* Task objective
Reproduce the data exactly. Omit no record.

* Source texts of formatted documents
- Opening Delimiter -

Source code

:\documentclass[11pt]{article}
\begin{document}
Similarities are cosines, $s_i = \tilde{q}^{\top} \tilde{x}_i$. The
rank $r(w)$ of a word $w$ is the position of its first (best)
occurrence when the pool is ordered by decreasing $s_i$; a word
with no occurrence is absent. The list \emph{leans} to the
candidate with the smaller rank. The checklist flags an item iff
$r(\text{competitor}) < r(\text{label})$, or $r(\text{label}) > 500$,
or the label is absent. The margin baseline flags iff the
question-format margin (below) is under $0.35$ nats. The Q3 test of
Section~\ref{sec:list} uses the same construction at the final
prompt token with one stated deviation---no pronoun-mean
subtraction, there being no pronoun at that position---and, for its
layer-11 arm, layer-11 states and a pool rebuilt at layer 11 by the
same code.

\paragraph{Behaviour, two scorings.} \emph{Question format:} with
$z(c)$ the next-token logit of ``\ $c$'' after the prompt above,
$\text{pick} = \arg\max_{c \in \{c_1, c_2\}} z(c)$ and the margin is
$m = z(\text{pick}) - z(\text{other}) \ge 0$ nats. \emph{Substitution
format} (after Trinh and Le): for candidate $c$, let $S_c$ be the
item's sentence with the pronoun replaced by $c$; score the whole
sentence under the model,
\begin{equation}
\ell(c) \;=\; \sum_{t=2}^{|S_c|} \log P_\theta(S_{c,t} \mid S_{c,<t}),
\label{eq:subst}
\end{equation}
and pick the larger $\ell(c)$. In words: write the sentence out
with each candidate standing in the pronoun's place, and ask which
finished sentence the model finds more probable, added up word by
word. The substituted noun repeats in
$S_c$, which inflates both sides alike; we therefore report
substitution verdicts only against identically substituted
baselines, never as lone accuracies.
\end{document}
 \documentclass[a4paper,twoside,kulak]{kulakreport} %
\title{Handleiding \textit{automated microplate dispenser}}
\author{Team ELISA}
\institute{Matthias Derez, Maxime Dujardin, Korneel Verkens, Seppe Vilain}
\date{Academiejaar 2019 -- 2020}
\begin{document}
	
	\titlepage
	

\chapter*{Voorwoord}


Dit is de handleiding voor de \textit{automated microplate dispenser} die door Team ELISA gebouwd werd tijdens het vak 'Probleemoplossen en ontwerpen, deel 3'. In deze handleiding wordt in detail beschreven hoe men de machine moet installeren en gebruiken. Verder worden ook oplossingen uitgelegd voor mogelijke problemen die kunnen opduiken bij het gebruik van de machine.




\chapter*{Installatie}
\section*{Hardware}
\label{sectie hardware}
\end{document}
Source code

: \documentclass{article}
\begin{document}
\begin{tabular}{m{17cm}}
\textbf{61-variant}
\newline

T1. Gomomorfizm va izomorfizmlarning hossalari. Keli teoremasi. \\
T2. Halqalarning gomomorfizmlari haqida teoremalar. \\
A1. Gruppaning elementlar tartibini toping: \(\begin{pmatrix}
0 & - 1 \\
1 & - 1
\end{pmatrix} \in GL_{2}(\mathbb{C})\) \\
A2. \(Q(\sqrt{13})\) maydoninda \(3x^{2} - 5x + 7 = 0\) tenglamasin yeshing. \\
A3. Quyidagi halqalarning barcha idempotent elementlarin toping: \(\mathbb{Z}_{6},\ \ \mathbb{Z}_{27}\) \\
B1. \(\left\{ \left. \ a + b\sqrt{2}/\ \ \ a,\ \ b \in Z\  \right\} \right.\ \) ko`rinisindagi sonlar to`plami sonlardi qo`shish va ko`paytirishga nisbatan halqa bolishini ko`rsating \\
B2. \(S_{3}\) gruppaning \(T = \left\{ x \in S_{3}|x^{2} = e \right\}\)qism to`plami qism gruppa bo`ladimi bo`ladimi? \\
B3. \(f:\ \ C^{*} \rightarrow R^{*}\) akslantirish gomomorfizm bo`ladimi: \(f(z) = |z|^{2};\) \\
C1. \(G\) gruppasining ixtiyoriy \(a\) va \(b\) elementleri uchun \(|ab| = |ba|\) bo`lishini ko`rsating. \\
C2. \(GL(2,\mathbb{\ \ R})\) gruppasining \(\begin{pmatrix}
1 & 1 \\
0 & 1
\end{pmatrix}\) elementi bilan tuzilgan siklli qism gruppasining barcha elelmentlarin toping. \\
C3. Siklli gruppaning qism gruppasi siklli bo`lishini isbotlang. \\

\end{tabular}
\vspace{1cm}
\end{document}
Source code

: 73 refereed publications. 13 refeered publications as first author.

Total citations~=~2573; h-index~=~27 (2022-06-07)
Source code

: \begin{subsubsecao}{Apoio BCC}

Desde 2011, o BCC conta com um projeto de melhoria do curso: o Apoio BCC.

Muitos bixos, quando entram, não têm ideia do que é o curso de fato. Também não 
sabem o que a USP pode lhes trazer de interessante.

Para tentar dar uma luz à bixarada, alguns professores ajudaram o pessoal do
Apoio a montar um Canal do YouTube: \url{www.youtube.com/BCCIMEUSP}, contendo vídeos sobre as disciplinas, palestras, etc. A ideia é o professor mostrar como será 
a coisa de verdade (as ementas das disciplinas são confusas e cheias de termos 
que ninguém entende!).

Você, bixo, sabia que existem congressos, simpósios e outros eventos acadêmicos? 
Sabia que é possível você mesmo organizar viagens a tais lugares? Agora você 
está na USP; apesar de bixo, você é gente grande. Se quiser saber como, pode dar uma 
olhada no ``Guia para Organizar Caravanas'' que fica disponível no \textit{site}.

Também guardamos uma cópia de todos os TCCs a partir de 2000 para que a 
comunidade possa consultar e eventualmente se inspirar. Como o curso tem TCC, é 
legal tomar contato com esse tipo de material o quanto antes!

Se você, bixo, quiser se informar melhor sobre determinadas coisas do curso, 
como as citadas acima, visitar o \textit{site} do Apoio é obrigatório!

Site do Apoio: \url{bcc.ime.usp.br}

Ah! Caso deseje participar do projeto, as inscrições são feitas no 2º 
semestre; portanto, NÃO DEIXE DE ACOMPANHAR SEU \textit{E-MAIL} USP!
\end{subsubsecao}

- Closing Delimiter -

* Output of the exercise
Source code

:\documentclass[11pt]{article}
\begin{document}
Similarities are cosines, $s_i = \tilde{q}^{\top} \tilde{x}_i$. The
rank $r(w)$ of a word $w$ is the position of its first (best)
occurrence when the pool is ordered by decreasing $s_i$; a word
with no occurrence is absent. The list \emph{leans} to the
candidate with the smaller rank. The checklist flags an item iff
$r(\text{competitor}) < r(\text{label})$, or $r(\text{label}) > 500$,
or the label is absent. The margin baseline flags iff the
question-format margin (below) is under $0.35$ nats. The Q3 test of
Section~\ref{sec:list} uses the same construction at the final
prompt token with one stated deviation---no pronoun-mean
subtraction, there being no pronoun at that position---and, for its
layer-11 arm, layer-11 states and a pool rebuilt at layer 11 by the
same code.

\paragraph{Behaviour, two scorings.} \emph{Question format:} with
$z(c)$ the next-token logit of ``\ $c$'' after the prompt above,
$\text{pick} = \arg\max_{c \in \{c_1, c_2\}} z(c)$ and the margin is
$m = z(\text{pick}) - z(\text{other}) \ge 0$ nats. \emph{Substitution
format} (after Trinh and Le): for candidate $c$, let $S_c$ be the
item's sentence with the pronoun replaced by $c$; score the whole
sentence under the model,
\begin{equation}
\ell(c) \;=\; \sum_{t=2}^{|S_c|} \log P_\theta(S_{c,t} \mid S_{c,<t}),
\label{eq:subst}
\end{equation}
and pick the larger $\ell(c)$. In words: write the sentence out
with each candidate standing in the pronoun's place, and ask which
finished sentence the model finds more probable, added up word by
word. The substituted noun repeats in
$S_c$, which inflates both sides alike; we therefore report
substitution verdicts only against identically substituted
baselines, never as lone accuracies.
\end{document}
 \documentclass[a4paper,twoside,kulak]{kulakreport} %
\title{Handleiding \textit{automated microplate dispenser}}
\author{Team ELISA}
\institute{Matthias Derez, Maxime Dujardin, Korneel Verkens, Seppe Vilain}
\date{Academiejaar 2019 -- 2020}
\begin{document}
	
	\titlepage
	

\chapter*{Voorwoord}


Dit is de handleiding voor de \textit{automated microplate dispenser} die door Team ELISA gebouwd werd tijdens het vak 'Probleemoplossen en ontwerpen, deel 3'. In deze handleiding wordt in detail beschreven hoe men de machine moet installeren en gebruiken. Verder worden ook oplossingen uitgelegd voor mogelijke problemen die kunnen opduiken bij het gebruik van de machine.




\chapter*{Installatie}
\section*{Hardware}
\label{sectie hardware}
\end{document}
Source code

: \documentclass{article}
\begin{document}
\begin{tabular}{m{17cm}}
\textbf{61-variant}
\newline

T1. Gomomorfizm va izomorfizmlarning hossalari. Keli teoremasi. \\
T2. Halqalarning gomomorfizmlari haqida teoremalar. \\
A1. Gruppaning elementlar tartibini toping: \(\begin{pmatrix}
0 & - 1 \\
1 & - 1
\end{pmatrix} \in GL_{2}(\mathbb{C})\) \\
A2. \(Q(\sqrt{13})\) maydoninda \(3x^{2} - 5x + 7 = 0\) tenglamasin yeshing. \\
A3. Quyidagi halqalarning barcha idempotent elementlarin toping: \(\mathbb{Z}_{6},\ \ \mathbb{Z}_{27}\) \\
B1. \(\left\{ \left. \ a + b\sqrt{2}/\ \ \ a,\ \ b \in Z\  \right\} \right.\ \) ko`rinisindagi sonlar to`plami sonlardi qo`shish va ko`paytirishga nisbatan halqa bolishini ko`rsating \\
B2. \(S_{3}\) gruppaning \(T = \left\{ x \in S_{3}|x^{2} = e \right\}\)qism to`plami qism gruppa bo`ladimi bo`ladimi? \\
B3. \(f:\ \ C^{*} \rightarrow R^{*}\) akslantirish gomomorfizm bo`ladimi: \(f(z) = |z|^{2};\) \\
C1. \(G\) gruppasining ixtiyoriy \(a\) va \(b\) elementleri uchun \(|ab| = |ba|\) bo`lishini ko`rsating. \\
C2. \(GL(2,\mathbb{\ \ R})\) gruppasining \(\begin{pmatrix}
1 & 1 \\
0 & 1
\end{pmatrix}\) elementi bilan tuzilgan siklli qism gruppasining barcha elelmentlarin toping. \\
C3. Siklli gruppaning qism gruppasi siklli bo`lishini isbotlang. \\

\end{tabular}
\vspace{1cm}
\end{document}
Source code

: 73 refereed publications. 13 refeered publications as first author.

Total citations~=~2573; h-index~=~27 (2022-06-07)
Source code

: \begin{subsubsecao}{Apoio BCC}

Desde 2011, o BCC conta com um projeto de melhoria do curso: o Apoio BCC.

Muitos bixos, quando entram, não têm ideia do que é o curso de fato. Também não 
sabem o que a USP pode lhes trazer de interessante.

Para tentar dar uma luz à bixarada, alguns professores ajudaram o pessoal do
Apoio a montar um Canal do YouTube: \url{www.youtube.com/BCCIMEUSP}, contendo vídeos sobre as disciplinas, palestras, etc. A ideia é o professor mostrar como será 
a coisa de verdade (as ementas das disciplinas são confusas e cheias de termos 
que ninguém entende!).

Você, bixo, sabia que existem congressos, simpósios e outros eventos acadêmicos? 
Sabia que é possível você mesmo organizar viagens a tais lugares? Agora você 
está na USP; apesar de bixo, você é gente grande. Se quiser saber como, pode dar uma 
olhada no ``Guia para Organizar Caravanas'' que fica disponível no \textit{site}.

Também guardamos uma cópia de todos os TCCs a partir de 2000 para que a 
comunidade possa consultar e eventualmente se inspirar. Como o curso tem TCC, é 
legal tomar contato com esse tipo de material o quanto antes!

Se você, bixo, quiser se informar melhor sobre determinadas coisas do curso, 
como as citadas acima, visitar o \textit{site} do Apoio é obrigatório!

Site do Apoio: \url{bcc.ime.usp.br}

Ah! Caso deseje participar do projeto, as inscrições são feitas no 2º 
semestre; portanto, NÃO DEIXE DE ACOMPANHAR SEU \textit{E-MAIL} USP!
\end{subsubsecao}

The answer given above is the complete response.